Certainly, the script has flipped and the situation is fluid. If one is to believe the hype about both Trump and Biden we have a battle between two septuagenarians, one who is purportedly “crazy” (Trump) and the other who is obviously senile (Biden). Writing in The American Spectator in 2018, I told readers to expect a “Battle of the Blowhards” in 2020 between Trump and Biden. It is seeming truer and truer that we will get such a match-up. The difference is that Biden is sclerotic whereas Trump is spry. Biden can’t piece together a sentence in a scripted interview with the Karens at The View whereas Trump consumes all of the oxygen in the media environment and spews fire with it.

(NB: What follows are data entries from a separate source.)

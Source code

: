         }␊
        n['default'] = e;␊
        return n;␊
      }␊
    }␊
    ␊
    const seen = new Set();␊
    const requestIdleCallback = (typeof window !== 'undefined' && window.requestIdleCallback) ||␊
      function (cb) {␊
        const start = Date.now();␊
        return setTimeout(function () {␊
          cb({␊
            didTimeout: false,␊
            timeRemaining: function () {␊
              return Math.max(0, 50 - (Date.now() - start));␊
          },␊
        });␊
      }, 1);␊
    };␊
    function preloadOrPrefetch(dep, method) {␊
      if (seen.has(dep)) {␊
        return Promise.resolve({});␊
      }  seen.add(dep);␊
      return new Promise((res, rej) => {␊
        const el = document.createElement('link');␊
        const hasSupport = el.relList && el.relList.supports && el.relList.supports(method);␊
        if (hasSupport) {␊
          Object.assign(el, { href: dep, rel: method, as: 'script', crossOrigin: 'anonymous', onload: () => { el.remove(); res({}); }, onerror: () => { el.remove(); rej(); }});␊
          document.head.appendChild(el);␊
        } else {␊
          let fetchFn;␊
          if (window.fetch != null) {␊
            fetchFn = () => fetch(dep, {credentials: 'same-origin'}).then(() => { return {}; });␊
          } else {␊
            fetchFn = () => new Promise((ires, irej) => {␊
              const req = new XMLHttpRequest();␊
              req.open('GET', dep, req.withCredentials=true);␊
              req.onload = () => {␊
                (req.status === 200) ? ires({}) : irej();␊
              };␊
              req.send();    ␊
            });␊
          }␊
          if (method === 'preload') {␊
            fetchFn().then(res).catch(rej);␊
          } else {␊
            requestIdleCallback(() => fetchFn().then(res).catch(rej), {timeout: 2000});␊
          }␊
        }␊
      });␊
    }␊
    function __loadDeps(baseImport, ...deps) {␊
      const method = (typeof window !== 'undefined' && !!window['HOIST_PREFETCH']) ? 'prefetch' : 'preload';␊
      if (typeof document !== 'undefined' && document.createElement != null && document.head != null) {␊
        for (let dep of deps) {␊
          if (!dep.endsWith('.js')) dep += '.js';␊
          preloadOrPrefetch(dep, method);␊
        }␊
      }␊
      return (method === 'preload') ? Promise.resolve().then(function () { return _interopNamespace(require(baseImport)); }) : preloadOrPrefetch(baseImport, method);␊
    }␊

That Trump is listening to Drs. Fauci and Birx; that, despite his bizarre prognostications on the glories of UV light and disinfectant ingestion (the new Tide Pod-eating craze, perhaps?), the president has acted decisively to mitigate the outbreak–so much so that New York no longer needs the US Navy hospital ship that was deployed to New York Harbor–and that he has risked alienating his followers by basically nuking the economy to “flatten the curve” of the disease outbreak here, gives Trump a fighting edge he’d otherwise be lacking right now, had he listened to the “Don’t Tread On Me” crowd in his base who keep insisting that the COVID-19 pandemic is akin to the seasonal flu (it’s not). Or worse, that it’s all some Democrat/Deep State hoax (again, it’s not).

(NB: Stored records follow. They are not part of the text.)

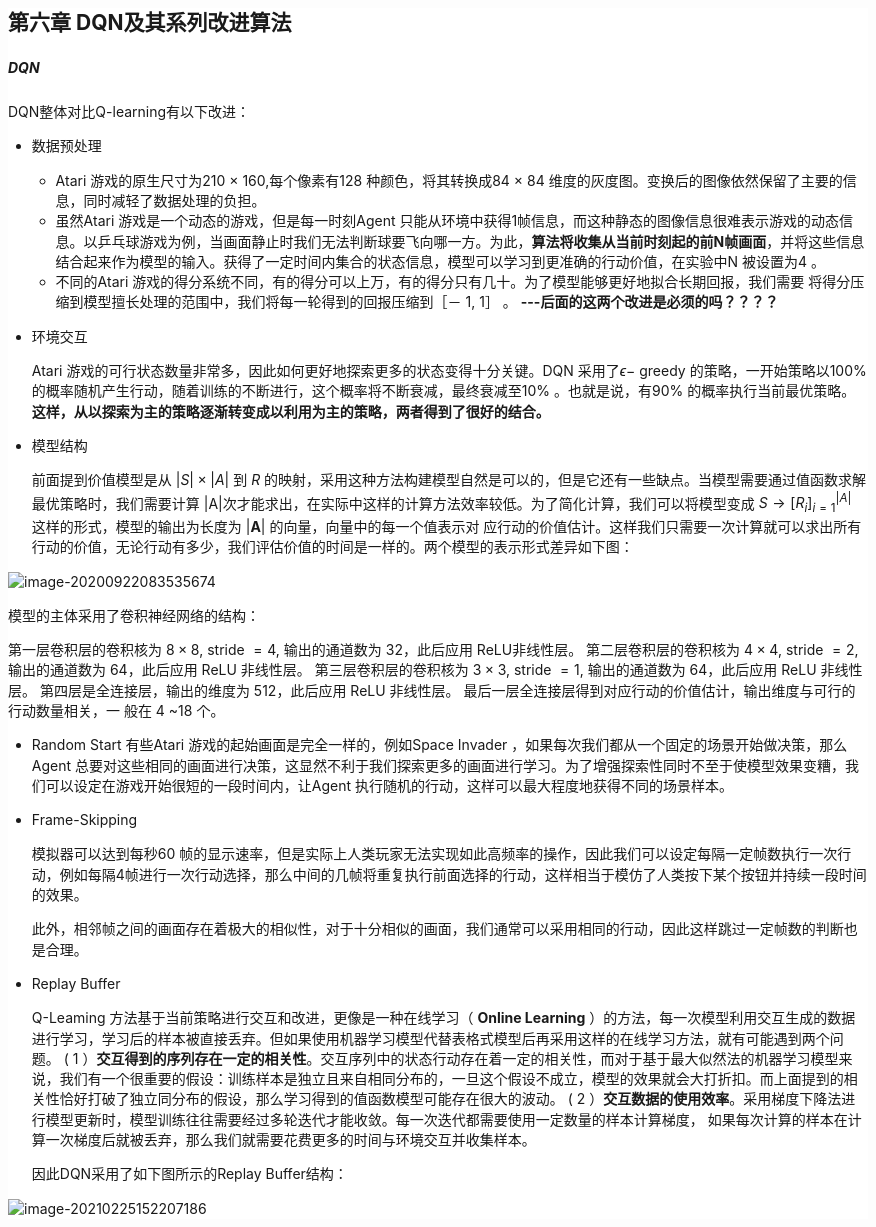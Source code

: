 ## 第六章 DQN及其系列改进算法

##### DQN

DQN整体对比Q-learning有以下改进：

- 数据预处理

  - Atari 游戏的原生尺寸为210 × 160,每个像素有128 种颜色，将其转换成84 × 84 维度的灰度图。变换后的图像依然保留了主要的信息，同时减轻了数据处理的负担。
  - 虽然Atari 游戏是一个动态的游戏，但是每一时刻Agent 只能从环境中获得1帧信息，而这种静态的图像信息很难表示游戏的动态信息。以乒乓球游戏为例，当画面静止时我们无法判断球要飞向哪一方。为此，**算法将收集从当前时刻起的前N帧画面**，并将这些信息结合起来作为模型的输入。获得了一定时间内集合的状态信息，模型可以学习到更准确的行动价值，在实验中N 被设置为4 。
  - 不同的Atari 游戏的得分系统不同，有的得分可以上万，有的得分只有几十。为了模型能够更好地拟合长期回报，我们需要
    将得分压缩到模型擅长处理的范围中，我们将每一轮得到的回报压缩到［－ 1, 1］ 。   **---后面的这两个改进是必须的吗？？？？**

- 环境交互

  Atari 游戏的可行状态数量非常多，因此如何更好地探索更多的状态变得十分关键。DQN 采用了$\epsilon-$ greedy 的策略，一开始策略以100% 的概率随机产生行动，随着训练的不断进行，这个概率将不断衰减，最终衰减至10% 。也就是说，有90% 的概率执行当前最优策略。**这样，从以探索为主的策略逐渐转变成以利用为主的策略，两者得到了很好的结合。**

- 模型结构

  前面提到价值模型是从 $|S| \times|A|$ 到 $R$ 的映射，采用这种方法构建模型自然是可以的，但是它还有一些缺点。当模型需要通过值函数求解最优策略时，我们需要计算 |A|次才能求出，在实际中这样的计算方法效率较低。为了简化计算，我们可以将模型变成 $S \rightarrow\left[R_{i}\right]_{i=1}^{|A|}$ 这样的形式，模型的输出为长度为 $|\boldsymbol{A}|$ 的向量，向量中的每一个值表示对 应行动的价值估计。这样我们只需要一次计算就可以求出所有行动的价值，无论行动有多少，我们评估价值的时间是一样的。两个模型的表示形式差异如下图：

![image-20200922083535674](https://raw.githubusercontent.com/Yunhui1998/markdown_image/main/RL/image-20200922083535674.png)

模型的主体采用了卷积神经网络的结构：

   第一层卷积层的卷积核为 $8 \times 8,$ stride $=4,$ 输出的通道数为 32，此后应用 ReLU非线性层。
  第二层卷积层的卷积核为 $4 \times 4,$ stride $=2,$ 输出的通道数为 64，此后应用 ReLU 非线性层。
  第三层卷积层的卷积核为 $3 \times 3,$ stride $=1,$ 输出的通道数为 64，此后应用 ReLU 非线性层。
  第四层是全连接层，输出的维度为 512，此后应用 ReLU 非线性层。
  最后一层全连接层得到对应行动的价值估计，输出维度与可行的行动数量相关，一 般在 4 ~18 个。

- Random Start
  有些Atari 游戏的起始画面是完全一样的，例如Space Invader ，如果每次我们都从一个固定的场景开始做决策，那么Agent 总要对这些相同的画面进行决策，这显然不利于我们探索更多的画面进行学习。为了增强探索性同时不至于使模型效果变糟，我们可以设定在游戏开始很短的一段时间内，让Agent 执行随机的行动，这样可以最大程度地获得不同的场景样本。

- Frame-Skipping

  模拟器可以达到每秒60 帧的显示速率，但是实际上人类玩家无法实现如此高频率的操作，因此我们可以设定每隔一定帧数执行一次行动，例如每隔4帧进行一次行动选择，那么中间的几帧将重复执行前面选择的行动，这样相当于模仿了人类按下某个按钮并持续一段时间的效果。

  此外，相邻帧之间的画面存在着极大的相似性，对于十分相似的画面，我们通常可以采用相同的行动，因此这样跳过一定帧数的判断也是合理。

- Replay Buffer

  Q-Leaming 方法基于当前策略进行交互和改进，更像是一种在线学习（ **Online Learning** ）的方法，每一次模型利用交互生成的数据进行学习，学习后的样本被直接丢弃。但如果使用机器学习模型代替表格式模型后再采用这样的在线学习方法，就有可能遇到两个问题。
  ( 1 ）**交互得到的序列存在一定的相关性**。交互序列中的状态行动存在着一定的相关性，而对于基于最大似然法的机器学习模型来说，我们有一个很重要的假设：训练样本是独立且来自相同分布的，一旦这个假设不成立，模型的效果就会大打折扣。而上面提到的相关性恰好打破了独立同分布的假设，那么学习得到的值函数模型可能存在很大的波动。
  ( 2 ）**交互数据的使用效率**。采用梯度下降法进行模型更新时，模型训练往往需要经过多轮迭代才能收敛。每一次迭代都需要使用一定数量的样本计算梯度， 如果每次计算的样本在计算一次梯度后就被丢弃，那么我们就需要花费更多的时间与环境交互并收集样本。

  因此DQN采用了如下图所示的Replay Buffer结构：

![image-20210225152207186](https://raw.githubusercontent.com/Yunhui1998/markdown_image/main/image-20210225152207186.png)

As the president (and, oddly enough, the Zen Master) might say, “We’ll see,” about how the election turns out. The one thing is clear: the old way of doing things is over. Trump broke the mold in 2016. He has rewritten the script and the rest of the country’s elites are still trying to figure things out. They’re adapting…but slowly. Rather than being the next Republican Herbert Hoover, given his understanding and generally brilliant use of the media, Trump just might be able to be FDR in this equation.

Again, we’ll see.

I’m assuming that Trump is going to lose because the odds are definitely being (and have been) stacked against him. But my above reasoning, and the fact that Trump is more of a doer and less of a talker, works in the president’s favor this November. Plus, I love a good underdog story (that was one of the primary reasons I was a signatory to the “Scholars & Writers for Trump” letter in 2016).

Stay hunkered down if you can. Wash those hands. Help your neighbors who may be suffering. Don’t listen to the conspiracy theorists. Accept reality. And remember that we are not guaranteed prosperity or peace. All we can do is strive to have strong leaders who can make the tough calls in times of crisis–right or wrong–and I think we’ve generally got that with Trump.